Thursday, November 30, 2023

Does Japan return to militarism as China’s power grows?

A look at the bumpy road the Japanese premier has ahead in what some suspect is a plan to return to militarism.

In an article published in a July 14th issue of Javan Newspaper, Seyyed Rahim Ne’mati writes:

Japanese Prime Minister Shinzo Abe announced, at the 13th IISS Asia Security Summit in Singapore on May 30, 2014, his country’s decision to play a more active role in defending the territories and waters of its neighbors. It came after officials in Tokyo began to have a new take on Japan’s security and that of the wider Pacific region. As Japan prepares to walk down a path different from the one it chose after World War II, the world must wait to see what impact Tokyo’s new policy will have at home and abroad.

Post-WWII Norm

Japan followed in the footsteps of Germany to concede defeat in the Second World War. This saw the wide expanse of the Japan Empire along the Pacific narrow to mainland Japan and a few disputed islands claimed by neighboring countries. Japan’s defeat called for a future strategy to prevent the island nation in East Asia from returning to pre-war status and posing a threat to its neighbors. The strategy in question found its way into efforts to piece together a post-war Constitution. Article Nine of the charter has explicitly said that Japan can have military power only to defend its territories and people. The constitutional restriction caused the country’s military to be plagued by drastic shortcomings both in terms of talents and objectives, something which barred Japan from establishing extensive military cooperation with the United States, a close ally. Whether Article Nine was enshrined in the Constitution courtesy of pressures from the winning nations or it came thanks to pacifist forces inside the country is still far from clear, but the reality check here is that for more than six decades Japan has acted according to the very article and China’s rapid economic-military growth over the last several years has served as a wakeup call for people like Abe to give a second thought to this constitutional article.

Domestic look

The options Abe has at hand differ from the change he has in mind. According to some, Japan is expected to either lend support to an ally such as the US beyond its own territories, establish direct military cooperation with regional countries or bolster its direct regional presence to defend its interests, to name a few. No matter which option is chosen, Abe still faces key problems at home. A recent survey conducted by a Japanese pollster shows that Abe faces firm opposition to his security reforms.
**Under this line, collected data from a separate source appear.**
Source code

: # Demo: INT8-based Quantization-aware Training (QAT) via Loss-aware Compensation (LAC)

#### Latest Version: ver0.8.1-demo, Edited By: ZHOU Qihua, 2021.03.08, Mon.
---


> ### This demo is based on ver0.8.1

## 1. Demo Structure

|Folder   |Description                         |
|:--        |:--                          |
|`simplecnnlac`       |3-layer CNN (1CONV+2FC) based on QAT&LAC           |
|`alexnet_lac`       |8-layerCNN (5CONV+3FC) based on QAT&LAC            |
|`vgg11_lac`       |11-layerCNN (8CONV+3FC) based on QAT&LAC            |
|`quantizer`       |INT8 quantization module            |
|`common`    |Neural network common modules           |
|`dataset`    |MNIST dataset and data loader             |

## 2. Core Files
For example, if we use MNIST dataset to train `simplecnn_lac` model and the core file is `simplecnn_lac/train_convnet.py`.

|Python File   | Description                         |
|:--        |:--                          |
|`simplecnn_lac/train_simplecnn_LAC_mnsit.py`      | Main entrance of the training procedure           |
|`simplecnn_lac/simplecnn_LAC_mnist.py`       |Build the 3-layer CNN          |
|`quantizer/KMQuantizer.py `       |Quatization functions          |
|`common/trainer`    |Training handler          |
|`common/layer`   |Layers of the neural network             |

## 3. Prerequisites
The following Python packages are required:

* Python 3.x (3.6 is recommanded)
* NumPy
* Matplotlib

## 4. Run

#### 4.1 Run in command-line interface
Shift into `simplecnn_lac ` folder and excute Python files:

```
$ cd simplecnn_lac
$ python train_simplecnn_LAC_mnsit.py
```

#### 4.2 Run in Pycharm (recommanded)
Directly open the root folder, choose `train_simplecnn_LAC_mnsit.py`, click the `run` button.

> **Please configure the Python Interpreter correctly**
Fifty percent of those polled said they were opposed to Abe’s security plans. Only 34 percent of respondents expressed their approval of his plans. Issues associated with expansionism are among the major concerns of the opponents of Abe’s plan. Apart from possible huge costs the question of expansionism would impose, it remains unclear whether it can practically result in greater security for Japan or not. Moreover, some intellectuals in Japan are concerned that Abe’s interpretation of the constitutional reforms could put in harm’s way the existing political norms which have seen Japan walk down a peaceful path both in the region and beyond since World War Two, or dent and even totally overlook the deals and treaties which were sealed following the 1939-1945 war.
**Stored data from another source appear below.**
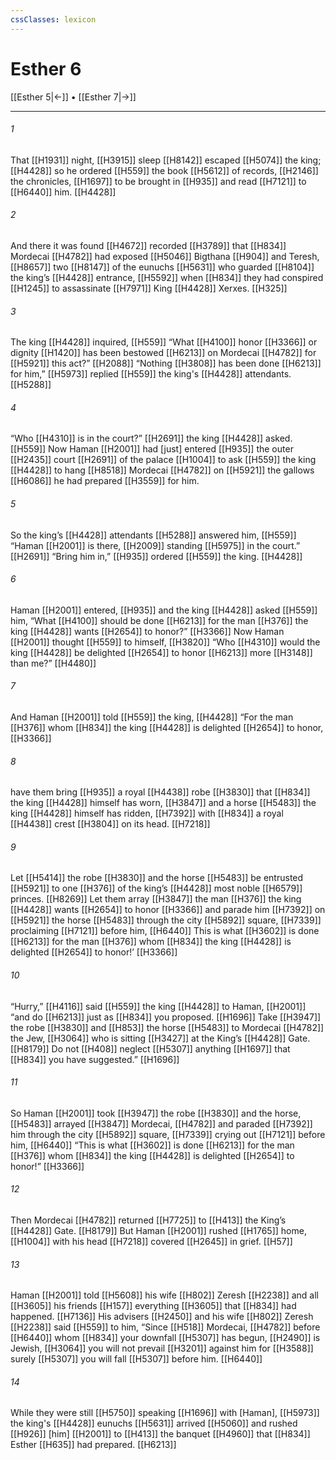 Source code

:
 ```yaml
---
cssClasses: lexicon
---
```


# Esther 6

[[Esther 5|←]] • [[Esther 7|→]]

---

###### 1
That [[H1931]] night, [[H3915]] sleep [[H8142]] escaped [[H5074]] the king; [[H4428]] so he ordered [[H559]] the book [[H5612]] of records, [[H2146]] the chronicles, [[H1697]] to be brought in [[H935]] and read [[H7121]] to [[H6440]] him. [[H4428]]

###### 2
And there it was found [[H4672]] recorded [[H3789]] that [[H834]] Mordecai [[H4782]] had exposed [[H5046]] Bigthana [[H904]] and Teresh, [[H8657]] two [[H8147]] of the eunuchs [[H5631]] who guarded [[H8104]] the king’s [[H4428]] entrance, [[H5592]] when [[H834]] they had conspired [[H1245]] to assassinate [[H7971]] King [[H4428]] Xerxes. [[H325]]

###### 3
The king [[H4428]] inquired, [[H559]] “What [[H4100]] honor [[H3366]] or dignity [[H1420]] has been bestowed [[H6213]] on Mordecai [[H4782]] for [[H5921]] this act?” [[H2088]] “Nothing [[H3808]] has been done [[H6213]] for him,” [[H5973]] replied [[H559]] the king's [[H4428]] attendants. [[H5288]]

###### 4
“Who [[H4310]] is in the court?” [[H2691]] the king [[H4428]] asked. [[H559]] Now Haman [[H2001]] had [just] entered [[H935]] the outer [[H2435]] court [[H2691]] of the palace [[H1004]] to ask [[H559]] the king [[H4428]] to hang [[H8518]] Mordecai [[H4782]] on [[H5921]] the gallows [[H6086]] he had prepared [[H3559]] for him. 

###### 5
So the king’s [[H4428]] attendants [[H5288]] answered him, [[H559]] “Haman [[H2001]] is there, [[H2009]] standing [[H5975]] in the court.” [[H2691]] “Bring him in,” [[H935]] ordered [[H559]] the king. [[H4428]]

###### 6
Haman [[H2001]] entered, [[H935]] and the king [[H4428]] asked [[H559]] him,  “What [[H4100]] should be done [[H6213]] for the man [[H376]] the king [[H4428]] wants [[H2654]] to honor?” [[H3366]] Now Haman [[H2001]] thought [[H559]] to himself, [[H3820]] “Who [[H4310]] would the king [[H4428]] be delighted [[H2654]] to honor [[H6213]] more [[H3148]] than me?” [[H4480]]

###### 7
And Haman [[H2001]] told [[H559]] the king, [[H4428]] “For the man [[H376]] whom [[H834]] the king [[H4428]] is delighted [[H2654]] to honor, [[H3366]]

###### 8
have them bring [[H935]] a royal [[H4438]] robe [[H3830]] that [[H834]] the king [[H4428]] himself has worn, [[H3847]] and a horse [[H5483]] the king [[H4428]] himself has ridden, [[H7392]] with [[H834]] a royal [[H4438]] crest [[H3804]] on its head. [[H7218]]

###### 9
Let [[H5414]] the robe [[H3830]] and the horse [[H5483]] be entrusted [[H5921]] to one [[H376]] of the king’s [[H4428]] most noble [[H6579]] princes. [[H8269]] Let them array [[H3847]] the man [[H376]] the king [[H4428]] wants [[H2654]] to honor [[H3366]] and parade him [[H7392]] on [[H5921]] the horse [[H5483]] through the city [[H5892]] square, [[H7339]] proclaiming [[H7121]] before him, [[H6440]] This is what [[H3602]] is done [[H6213]] for the man [[H376]] whom [[H834]] the king [[H4428]] is delighted [[H2654]] to honor!’ [[H3366]]

###### 10
“Hurry,” [[H4116]] said [[H559]] the king [[H4428]] to Haman, [[H2001]] “and do [[H6213]] just as [[H834]] you proposed. [[H1696]] Take [[H3947]] the robe [[H3830]] and [[H853]] the horse [[H5483]] to Mordecai [[H4782]] the Jew, [[H3064]] who is sitting [[H3427]] at the King’s [[H4428]] Gate. [[H8179]] Do not [[H408]] neglect [[H5307]] anything [[H1697]] that [[H834]] you have suggested.” [[H1696]]

###### 11
So Haman [[H2001]] took [[H3947]] the robe [[H3830]] and the horse, [[H5483]] arrayed [[H3847]] Mordecai, [[H4782]] and paraded [[H7392]] him through the city [[H5892]] square, [[H7339]] crying out [[H7121]] before him, [[H6440]] “This is what [[H3602]] is done [[H6213]] for the man [[H376]] whom [[H834]] the king [[H4428]] is delighted [[H2654]] to honor!” [[H3366]]

###### 12
Then Mordecai [[H4782]] returned [[H7725]] to [[H413]] the King’s [[H4428]] Gate. [[H8179]] But Haman [[H2001]] rushed [[H1765]] home, [[H1004]] with his head [[H7218]] covered [[H2645]] in grief. [[H57]]

###### 13
Haman [[H2001]] told [[H5608]] his wife [[H802]] Zeresh [[H2238]] and all [[H3605]] his friends [[H157]] everything [[H3605]] that [[H834]] had happened. [[H7136]] His advisers [[H2450]] and his wife [[H802]] Zeresh [[H2238]] said [[H559]] to him,  “Since [[H518]] Mordecai, [[H4782]] before [[H6440]] whom [[H834]] your downfall [[H5307]] has begun, [[H2490]] is Jewish, [[H3064]] you will not prevail [[H3201]] against him  for [[H3588]] surely [[H5307]] you will fall [[H5307]] before him. [[H6440]]

###### 14
While they were still [[H5750]] speaking [[H1696]] with [Haman], [[H5973]] the king's [[H4428]] eunuchs [[H5631]] arrived [[H5060]] and rushed [[H926]] [him] [[H2001]] to [[H413]] the banquet [[H4960]] that [[H834]] Esther [[H635]] had prepared. [[H6213]]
The US military presence in Japan together with the unforgettable scars of the atomic bombings of Japan’s Hiroshima and Nagasaki keeps fuelling anti-war sentiments among the Japanese people. They serve as key psychological factors which disapprove of Japan’s military expansionism. This is why Abe’s insistence on his own version (of the law) and his determination to change the Constitution will carry a political price for him. This is probably a reason for Abe’s guarded moves despite the fact that his party holds a majority in both houses of the country’s bicameral parliament. He has to move cautiously when it comes to advancing his own interpretation which would lead to constitutional reforms and alteration of Article Nine. By no means does he want to miss out on this opportunity only because of hasty decisions or measures.

Outside look

To start with, Abe chose the security conference in Singapore to raise the issue from the perspective of the entire Pacific Ocean region, and not from a domestic angle alone. It added up to a guarded step on his part because such a start at home wouldn’t have come without consequences. The situation beyond national borders is totally different and would come with fewer domestic consequences. On the other hand, his move has naturally met with reactions and concerns in the Pacific region. Such concerns are of more significance when it comes to China and South Korea which still remember the bitter memories of Japan’s colonial past.
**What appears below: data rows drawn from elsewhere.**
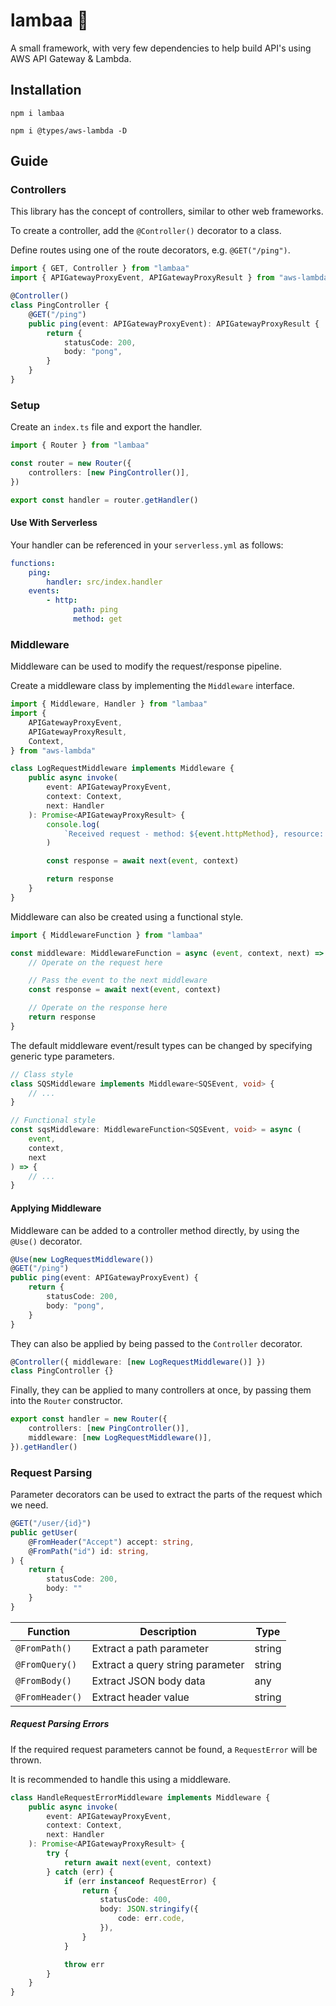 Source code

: # lambaa 🐑

A small framework, with very few dependencies to help build API's using AWS API Gateway & Lambda.

## Installation

```
npm i lambaa
```

```
npm i @types/aws-lambda -D
```

## Guide

### Controllers

This library has the concept of controllers, similar to other web frameworks.

To create a controller, add the `@Controller()` decorator to a class.

Define routes using one of the route decorators, e.g. `@GET("/ping")`.

```typescript
import { GET, Controller } from "lambaa"
import { APIGatewayProxyEvent, APIGatewayProxyResult } from "aws-lambda"

@Controller()
class PingController {
    @GET("/ping")
    public ping(event: APIGatewayProxyEvent): APIGatewayProxyResult {
        return {
            statusCode: 200,
            body: "pong",
        }
    }
}
```

### Setup

Create an `index.ts` file and export the handler.

```typescript
import { Router } from "lambaa"

const router = new Router({
    controllers: [new PingController()],
})

export const handler = router.getHandler()
```

#### Use With Serverless

Your handler can be referenced in your `serverless.yml` as follows:

```yml
functions:
    ping:
        handler: src/index.handler
    events:
        - http:
              path: ping
              method: get
```

### Middleware

Middleware can be used to modify the request/response pipeline.

Create a middleware class by implementing the `Middleware` interface.

```typescript
import { Middleware, Handler } from "lambaa"
import {
    APIGatewayProxyEvent,
    APIGatewayProxyResult,
    Context,
} from "aws-lambda"

class LogRequestMiddleware implements Middleware {
    public async invoke(
        event: APIGatewayProxyEvent,
        context: Context,
        next: Handler
    ): Promise<APIGatewayProxyResult> {
        console.log(
            `Received request - method: ${event.httpMethod}, resource: ${event.resource}`
        )

        const response = await next(event, context)

        return response
    }
}
```

Middleware can also be created using a functional style.

```typescript
import { MiddlewareFunction } from "lambaa"

const middleware: MiddlewareFunction = async (event, context, next) => {
    // Operate on the request here

    // Pass the event to the next middleware
    const response = await next(event, context)

    // Operate on the response here
    return response
}
```

The default middleware event/result types can be changed by specifying generic type parameters.

```typescript
// Class style
class SQSMiddleware implements Middleware<SQSEvent, void> {
    // ...
}

// Functional style
const sqsMiddleware: MiddlewareFunction<SQSEvent, void> = async (
    event,
    context,
    next
) => {
    // ...
}
```

#### Applying Middleware

Middleware can be added to a controller method directly, by using the `@Use()` decorator.

```typescript
@Use(new LogRequestMiddleware())
@GET("/ping")
public ping(event: APIGatewayProxyEvent) {
    return {
        statusCode: 200,
        body: "pong",
    }
}
```

They can also be applied by being passed to the `Controller` decorator.

```typescript
@Controller({ middleware: [new LogRequestMiddleware()] })
class PingController {}
```

Finally, they can be applied to many controllers at once, by passing them into the `Router` constructor.

```typescript
export const handler = new Router({
    controllers: [new PingController()],
    middleware: [new LogRequestMiddleware()],
}).getHandler()
```

### Request Parsing

Parameter decorators can be used to extract the parts of the request which we need.

```typescript
@GET("/user/{id}")
public getUser(
    @FromHeader("Accept") accept: string,
    @FromPath("id") id: string,
) {
    return {
        statusCode: 200,
        body: ""
    }
}
```

| Function        | Description                      | Type   |
| --------------- | -------------------------------- | ------ |
| `@FromPath()`   | Extract a path parameter         | string |
| `@FromQuery()`  | Extract a query string parameter | string |
| `@FromBody()`   | Extract JSON body data           | any    |
| `@FromHeader()` | Extract header value             | string |

##### Request Parsing Errors

If the required request parameters cannot be found, a `RequestError` will be thrown.

It is recommended to handle this using a middleware.

```typescript
class HandleRequestErrorMiddleware implements Middleware {
    public async invoke(
        event: APIGatewayProxyEvent,
        context: Context,
        next: Handler
    ): Promise<APIGatewayProxyResult> {
        try {
            return await next(event, context)
        } catch (err) {
            if (err instanceof RequestError) {
                return {
                    statusCode: 400,
                    body: JSON.stringify({
                        code: err.code,
                    }),
                }
            }

            throw err
        }
    }
}
```
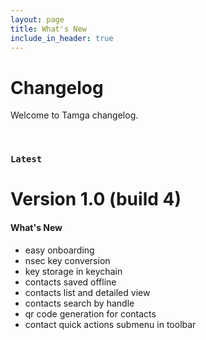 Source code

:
 ```yaml
---
layout: page
title: What's New
include_in_header: true
---
```


# Changelog
Welcome to Tamga changelog.

<br>

### `Latest`
# **Version 1.0 (build 4)**


#### What's New
- easy onboarding
- nsec key conversion
- key storage in keychain
- contacts saved offline
- contacts list and detailed view
- contacts search by handle
- qr code generation for contacts
- contact quick actions submenu in toolbar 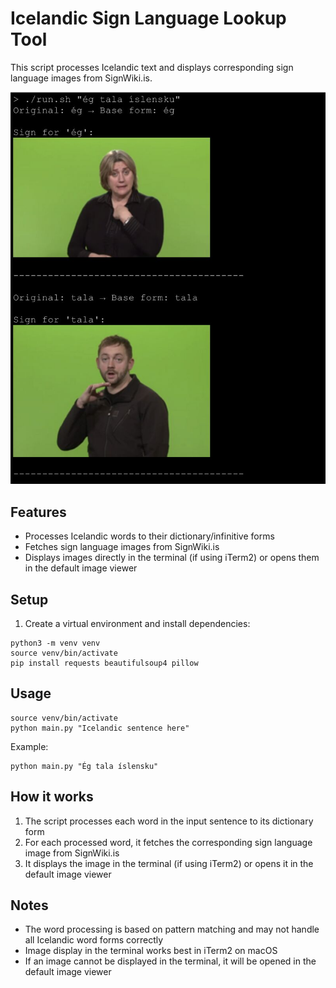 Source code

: # Icelandic Sign Language Lookup Tool

This script processes Icelandic text and displays corresponding sign language images from SignWiki.is.


![Icelandic Sign Language Lookup Tool Screenshot](screenshot.png)


## Features 

- Processes Icelandic words to their dictionary/infinitive forms
- Fetches sign language images from SignWiki.is
- Displays images directly in the terminal (if using iTerm2) or opens them in the default image viewer

## Setup

1. Create a virtual environment and install dependencies:
```
python3 -m venv venv
source venv/bin/activate
pip install requests beautifulsoup4 pillow
```

## Usage

```
source venv/bin/activate
python main.py "Icelandic sentence here"
```

Example:
```
python main.py "Ég tala íslensku"
```

## How it works

1. The script processes each word in the input sentence to its dictionary form
2. For each processed word, it fetches the corresponding sign language image from SignWiki.is
3. It displays the image in the terminal (if using iTerm2) or opens it in the default image viewer

## Notes

- The word processing is based on pattern matching and may not handle all Icelandic word forms correctly
- Image display in the terminal works best in iTerm2 on macOS
- If an image cannot be displayed in the terminal, it will be opened in the default image viewer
Apart from their historical memories, these two countries are currently at odds with Japan over territorial issues. This common concern seems very likely to see these two states take a path different from that of the past and put more and more mutual cooperation on the agenda down the road. A trip by Chinese President Xi Jinping to South Korea back on July 3 was unprecedented; something which may raise concerns for North Korea, China’s traditional ally, but it looks justifiable enough when it comes to the common concerns of the two countries about Japan. There is a faint possibility that China has been thinking about the creation of a coalition to counter the expansionism pursued by Abe and other Japanese officials, and to that end South Korea and their common historical memory on Japan’s colonial past could be a good beginning for Beijing. All in all, the Japanese premier is likely toface serious challenges at home and abroad before achieving his security goals. Domestically, such challenges could deal a heavy political blow to him; and internationally, they could rewrite security rules all across the Pacific.